Matterport vs. photos for claims makes the difference in measurability and capture completeness. Photos show whatever someone pointed the camera at, at one moment, with no scale. A Matterport capture records the entire space to scale, with embedded measurements, a date, and a location — so you can revisit any part of the building and pull dimensions later. For claims, that means a scan answers questions no one thought to ask at capture time, while a photo set only answers the ones someone anticipated.

Matterport vs. photos for claims documentation: Both have a place. But for the documentation that has to hold up — pre-loss baselines, replacement-cost evidence, contested claims — the gap is wide. This post sits under our broader guide to pre-loss property documentation.

What can a scan do that photos can’t?

One Matterport service visit captures the whole space, not a selection of angles. You can measure a wall, a ceiling height, or a clearance after the fact, because the geometry is recorded. You can navigate the building as it existed on a specific date. And the file carries its own timestamp and location, which photos generally do not.

The practical test is the question you didn’t plan for. When a claim turns on the condition of a corner no one photographed, a scan still has it. A photo set does not.

Are photos ever enough?

For quick, low-stakes records, photos can be fine. The problem is that you rarely know in advance which documentation will be low-stakes. A folder of phone photos can’t prove dimensions, can’t show areas no one captured, and usually can’t prove its own date. When a claim is contested, those gaps become the argument against you.

That is the same reason a scan is easier to defend — covered in what makes a 3D property scan defensible. The completeness and the embedded date are exactly what hold up under scrutiny.

Which is better for replacement cost and valuation?

A scan, clearly. Replacement cost depends on accurate dimensions and a record of construction and finishes — and you cannot pull a measurement out of a photo. A capture lets a valuation team work from measured reality, which is why it underpins documenting replacement cost value. Photos can supplement that record, but they cannot anchor it.

What about cost and effort — aren’t photos easier?

Per building, photos feel easier. Across a portfolio, the math flips. A Matterport model is one dated, complete record per site that serves underwriting, valuation, and claims at once, instead of re-photographing every time a new question comes up. And when the capture is run as a managed program, the effort moves off your team entirely — which is the point of running pre-loss surveys across many locations.
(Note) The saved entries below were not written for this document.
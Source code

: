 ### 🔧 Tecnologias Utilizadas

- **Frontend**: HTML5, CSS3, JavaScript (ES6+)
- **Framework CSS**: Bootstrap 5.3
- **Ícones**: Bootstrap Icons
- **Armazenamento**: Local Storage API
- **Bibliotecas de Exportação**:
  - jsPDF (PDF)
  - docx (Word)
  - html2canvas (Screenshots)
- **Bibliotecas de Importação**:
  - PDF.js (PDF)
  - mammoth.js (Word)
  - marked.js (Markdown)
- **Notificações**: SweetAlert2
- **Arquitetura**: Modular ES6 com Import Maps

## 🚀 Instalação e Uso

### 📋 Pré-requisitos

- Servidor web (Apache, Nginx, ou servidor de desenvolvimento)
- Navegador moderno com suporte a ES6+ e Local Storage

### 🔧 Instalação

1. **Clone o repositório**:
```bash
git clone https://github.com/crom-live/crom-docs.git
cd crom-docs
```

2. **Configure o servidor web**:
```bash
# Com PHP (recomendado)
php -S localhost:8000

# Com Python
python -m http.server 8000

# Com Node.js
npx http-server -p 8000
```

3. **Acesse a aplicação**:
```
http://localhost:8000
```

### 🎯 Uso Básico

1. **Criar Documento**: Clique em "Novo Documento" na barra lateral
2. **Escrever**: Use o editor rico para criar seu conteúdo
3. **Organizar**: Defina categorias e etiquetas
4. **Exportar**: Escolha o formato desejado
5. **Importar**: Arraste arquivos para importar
How does RCE handle this for clients?

RCE captures each site as a complete, dated Matterport record with measurable geometry, then delivers it in a consistent format across the portfolio. Photos can be part of the package where they add value, but the foundation is a measurable scan — one record per site that holds up for underwriting, valuation, and claims, captured to one standard nationwide.

What happens next

If your current documentation is mostly photos, the next step is a baseline: a complete, dated scan of each site you want covered. RCE confirms scope, which locations to capture, runs the capture to one standard, and delivers a measurable record you can rely on.

Frequently asked questions

Do scans replace photos entirely? Not necessarily. A scan is the measurable, complete foundation; photos can supplement it for specific detail. RCE delivers the scan as the record of record and includes photos where they add value.

Can you measure from a Matterport scan after the fact? Yes. Because the geometry is captured, you can pull dimensions later — including for areas no one specifically measured on site.

Is a scan worth it for lower-value buildings? Often yes, because you rarely know in advance which documentation a claim will turn on. Many owners apply one standard across the portfolio so every site is covered the same way.